Haskell for Maths: April 2012

In the last few posts, we've been looking at combinatorial Hopf algebras, specifically:
- SSym, a Hopf algebra with a basis of (indexed by) permutations
- YSym, with a basis of binary trees
- QSym, with a basis of compositions

It turns out that these three Hopf algebras are quite closely related (and indeed, there are a few others in the same "family"). Let's start with SSym and YSym.

Given a permutation p of [1..n], we can construct a binary tree called the descending tree as follows:
- Split the permutation as p = ls ++ [n] ++ rs
- Place n at the root of the tree, and recursively place the descending trees of ls and rs as the left and right children of the root
- To bottom out the recursion, the descending tree of the empty permutation is of course the empty tree

For example, the following diagram shows the descending tree of [3,5,1,4,2].

Here's the Haskell code:

descendingTree [] = E
descendingTree [x] = T E x E
descendingTree xs = T l x r
    where x = maximum xs
          (ls,_:rs) = L.break (== x) xs
          l = descendingTree ls
          r = descendingTree rs

> :m Math.Algebras.Structures Math.Combinatorics.CombinatorialHopfAlgebra
> descendingTree [3,5,1,4,2]
T (T E 3 E) 5 (T (T E 1 E) 4 (T E 2 E))

Now you'll recall that for the Hopf algebra YSym, although we sometimes carry around the node labels to help us see what is going on, we're really only interested in the shapes of the trees. So here's a function to erase the labels:

shape :: PBT a -> PBT ()
shape t = fmap (\_ -> ()) t

> shape $ T (T E 3 E) 5 (T (T E 1 E) 4 (T E 2 E))
T (T E () E) () (T (T E () E) () (T E () E))

Thus (shape . descendingTree) is a function from permutations to unlabelled trees. We can consider this as a map between the fundamental bases of SSym and YSym, which therefore induces a linear map between the corresponding Hopf algebras:

descendingTreeMap :: (Eq k, Num k) => Vect k SSymF -> Vect k (YSymF ())
descendingTreeMap = nf . fmap (\(SSymF xs) -> (YSymF . shape .  descendingTree) xs)

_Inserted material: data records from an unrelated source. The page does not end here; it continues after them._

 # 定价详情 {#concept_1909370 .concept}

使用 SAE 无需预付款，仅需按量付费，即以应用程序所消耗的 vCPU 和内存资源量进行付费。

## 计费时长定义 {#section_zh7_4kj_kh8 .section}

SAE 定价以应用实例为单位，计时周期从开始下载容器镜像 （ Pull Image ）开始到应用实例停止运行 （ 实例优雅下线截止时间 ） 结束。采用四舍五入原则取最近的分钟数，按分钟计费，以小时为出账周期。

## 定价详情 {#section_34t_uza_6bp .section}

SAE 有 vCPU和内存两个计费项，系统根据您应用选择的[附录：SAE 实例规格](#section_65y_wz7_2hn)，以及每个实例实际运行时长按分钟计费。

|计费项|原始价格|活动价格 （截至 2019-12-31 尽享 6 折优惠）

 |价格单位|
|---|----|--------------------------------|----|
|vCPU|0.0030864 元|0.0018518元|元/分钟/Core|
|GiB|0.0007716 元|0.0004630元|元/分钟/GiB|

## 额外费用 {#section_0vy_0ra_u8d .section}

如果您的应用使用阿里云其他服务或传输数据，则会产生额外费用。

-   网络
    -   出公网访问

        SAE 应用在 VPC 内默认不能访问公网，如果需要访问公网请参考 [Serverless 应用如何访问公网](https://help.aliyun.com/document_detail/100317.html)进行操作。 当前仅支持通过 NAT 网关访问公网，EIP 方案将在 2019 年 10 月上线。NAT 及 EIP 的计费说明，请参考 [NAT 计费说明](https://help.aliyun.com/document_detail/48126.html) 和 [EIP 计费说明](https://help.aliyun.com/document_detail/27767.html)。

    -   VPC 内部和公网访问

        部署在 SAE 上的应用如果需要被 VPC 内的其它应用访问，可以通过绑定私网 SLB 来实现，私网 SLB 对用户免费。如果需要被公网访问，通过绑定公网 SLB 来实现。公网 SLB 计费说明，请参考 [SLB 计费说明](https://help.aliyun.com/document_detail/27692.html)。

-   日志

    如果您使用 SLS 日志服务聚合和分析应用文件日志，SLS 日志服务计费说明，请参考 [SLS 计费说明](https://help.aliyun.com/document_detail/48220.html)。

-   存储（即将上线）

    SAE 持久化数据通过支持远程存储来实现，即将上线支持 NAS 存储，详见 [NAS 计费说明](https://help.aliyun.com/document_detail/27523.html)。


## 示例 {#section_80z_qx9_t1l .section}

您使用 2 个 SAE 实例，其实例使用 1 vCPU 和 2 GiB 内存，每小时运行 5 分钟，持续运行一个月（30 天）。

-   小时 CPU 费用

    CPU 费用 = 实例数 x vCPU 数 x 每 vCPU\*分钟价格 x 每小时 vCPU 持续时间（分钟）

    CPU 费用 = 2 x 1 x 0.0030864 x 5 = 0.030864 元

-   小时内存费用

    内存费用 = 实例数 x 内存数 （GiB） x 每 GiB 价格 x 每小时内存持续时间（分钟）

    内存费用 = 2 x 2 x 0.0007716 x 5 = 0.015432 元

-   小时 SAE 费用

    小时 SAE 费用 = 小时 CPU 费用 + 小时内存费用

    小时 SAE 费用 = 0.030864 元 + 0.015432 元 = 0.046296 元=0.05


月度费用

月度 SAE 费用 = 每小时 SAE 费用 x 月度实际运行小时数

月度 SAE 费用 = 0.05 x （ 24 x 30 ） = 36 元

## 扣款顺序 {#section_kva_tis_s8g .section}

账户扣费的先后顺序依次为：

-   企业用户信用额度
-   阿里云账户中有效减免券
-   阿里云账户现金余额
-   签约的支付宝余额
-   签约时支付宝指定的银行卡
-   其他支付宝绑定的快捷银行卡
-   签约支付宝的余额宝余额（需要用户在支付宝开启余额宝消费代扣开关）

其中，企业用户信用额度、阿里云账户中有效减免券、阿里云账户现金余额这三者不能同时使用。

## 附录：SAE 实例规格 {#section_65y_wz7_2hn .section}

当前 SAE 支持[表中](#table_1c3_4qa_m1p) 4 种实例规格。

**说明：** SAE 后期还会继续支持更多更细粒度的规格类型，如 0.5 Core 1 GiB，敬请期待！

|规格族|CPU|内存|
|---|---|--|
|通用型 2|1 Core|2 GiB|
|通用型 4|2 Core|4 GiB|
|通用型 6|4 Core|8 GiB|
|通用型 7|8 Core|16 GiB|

Now it turns out that this map is in fact a Hopf algebra morphism. What does that mean? Basically it means that descendingTreeMap plays nicely ("commutes") with the unit, mult, counit, comult, and antipode maps in the two Hopf algebras.

For example, for an algebra morphism, we require:
f (x1*x2) = f x1 * f x2
f . unit = unit

It's not immediately clear why descendingTreeMap should have these properties. The unit property is clear:
> descendingTreeMap 1 == 1

True

or put another way
> descendingTreeMap (ssymF []) == ysymF E

True

But what about the mult property?

Recall that in SSymF, we multiply permutations by shifting the right operand, and then summing all possible shuffles of the two lists:

> ssymF [3,2,1] * ssymF [1,2]
F [3,2,1,4,5]+F [3,2,4,1,5]+F [3,2,4,5,1]+F [3,4,2,1,5]+F [3,4,2,5,1]+F [3,4,5,2,1]+F [4,3,2,1,5]+F [4,3,2,5,1]+F [4,3,5,2,1]+F [4,5,3,2,1]

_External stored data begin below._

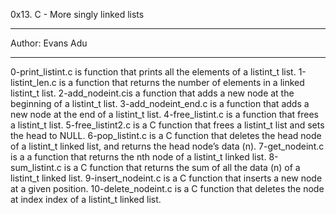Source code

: 0x13. C - More singly linked lists
*********************************************
Author: Evans Adu
*********************************************
0-print_listint.c is function that prints all the elements of a listint_t list.
1-listint_len.c is a function that returns the number of elements in a linked listint_t list.
2-add_nodeint.cis a function that adds a new node at the beginning of a listint_t list.
3-add_nodeint_end.c is a function that adds a new node at the end of a listint_t list.
4-free_listint.c is a function that frees a listint_t list.
5-free_listint2.c is a C function that frees a listint_t list and sets the head to NULL.
6-pop_listint.c is a C function that deletes the head node of a listint_t linked list, and returns the head node’s data (n).
7-get_nodeint.c is a a function that returns the nth node of a listint_t linked list.
8-sum_listint.c  is a C function that returns the sum of all the data (n) of a listint_t linked list.
9-insert_nodeint.c is a C function that inserts a new node at a given position.
10-delete_nodeint.c is a C function that deletes the node at index index of a listint_t linked list.
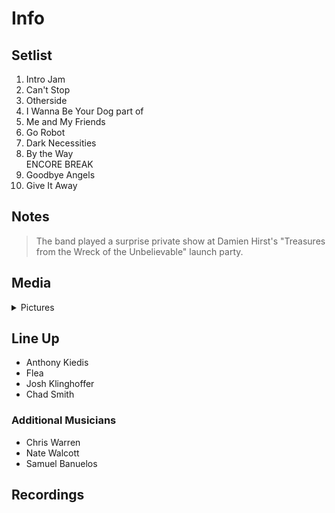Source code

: # Info

## Setlist

1. Intro Jam
2. Can't Stop
3. Otherside
4. I Wanna Be Your Dog part of
5. Me and My Friends
6. Go Robot
7. Dark Necessities
8. By the Way
<br> ENCORE BREAK
9. Goodbye Angels
10. Give It Away

## Notes

> The band played a surprise private show at Damien Hirst's "Treasures from the Wreck of the Unbelievable" launch party.

## Media 

<details>
  <summary>Pictures</summary>
  <!--<img alt="Setlist" title="Setlist" src="_.jpg" height="200" />
  <img alt="Clipping" title="Clipping" src="_.jpg" height="200" />
  <img alt="Flyer" title="Flyer" src="_.jpg" height="200" />-->
</details>

## Line Up

* Anthony Kiedis
* Flea
* Josh Klinghoffer
* Chad Smith

### Additional Musicians

* Chris Warren  
* Nate Walcott  
* Samuel Banuelos

## Recordings
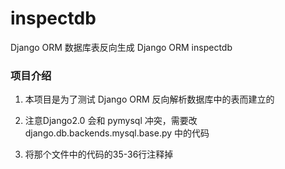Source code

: # inspectdb
Django ORM 数据库表反向生成 Django ORM inspectdb

### 项目介绍
1. 本项目是为了测试 Django ORM 反向解析数据库中的表而建立的

2. 注意Django2.0 会和 pymysql 冲突，需要改 django.db.backends.mysql.base.py 中的代码

3. 将那个文件中的代码的35-36行注释掉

On the other hand, in YSymF, we multiply by multi-splitting the left operand, and then grafting the parts onto the leafs of the right operand, in all possible ways. The following diagram shows one possible multi-split-grafting, corresponding to one of the summands in [3,5,1,4,2] * [1,2]:

The numbers along the tops of the trees are the node labels generated by the descending tree construction. We can see from these that there is an exact correspondence between a shifted shuffle in SSymF and a multi-split grafting in YSymF. The asymmetry in the mult for YSymF, where we graft multi-splits of the left operand onto the right operand, corresponds to the asymmetry in the mult for SSymF, where we shift the right operand. This shifting in SSymF ensures that the nodes for the right operand end up at the root of the descending tree, as required by the grafting in YSymF. When we defined shuffling, we gave a recursive definition, but it's fairly clear that the grafting of the parts of the multi-split onto the right tree is accomplishing the same thing.

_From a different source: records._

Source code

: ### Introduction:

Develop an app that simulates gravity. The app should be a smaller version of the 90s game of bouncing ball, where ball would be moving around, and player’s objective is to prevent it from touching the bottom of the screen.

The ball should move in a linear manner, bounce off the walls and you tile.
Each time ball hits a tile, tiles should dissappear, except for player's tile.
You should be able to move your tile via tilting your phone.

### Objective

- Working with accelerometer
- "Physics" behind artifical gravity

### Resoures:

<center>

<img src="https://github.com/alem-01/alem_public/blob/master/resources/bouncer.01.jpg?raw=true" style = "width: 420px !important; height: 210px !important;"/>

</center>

Similarly, a coalgebra morphism is a linear map which commutes with counit and comult:

In SSymF, counit is 1 on the empty permutation, 0 on anything else. In YSymF, counit is 1 on the empty tree, 0 on anything else. The descendingTreeMap sends the empty permutation to the empty tree, so it's clear that it commutes with counit in the required way.

What about comult? In SSymF, the comult of a permutation is the sum of its two-part deconcatenations (with each part flattened back to a permutation).

> comult $ ssymF [3,5,1,4,2]
(F [],F [3,5,1,4,2])+(F [1],F [4,1,3,2])+(F [1,2],F [1,3,2])+(F [2,3,1],F [2,1])+(F [2,4,1,3],F [1])+(F [3,5,1,4,2],F [])

In YSymF, the comult of a tree is the sum of its two-part splits. Now it's clear that flattening makes no difference to the descending tree. Then, it's also clear that if you take descending trees of the two parts of a deconcatenation, this corresponds to a split of the descending tree of the whole.

Finally, a Hopf algebra morphism is a bialgebra morphism which in addition commutes with antipode.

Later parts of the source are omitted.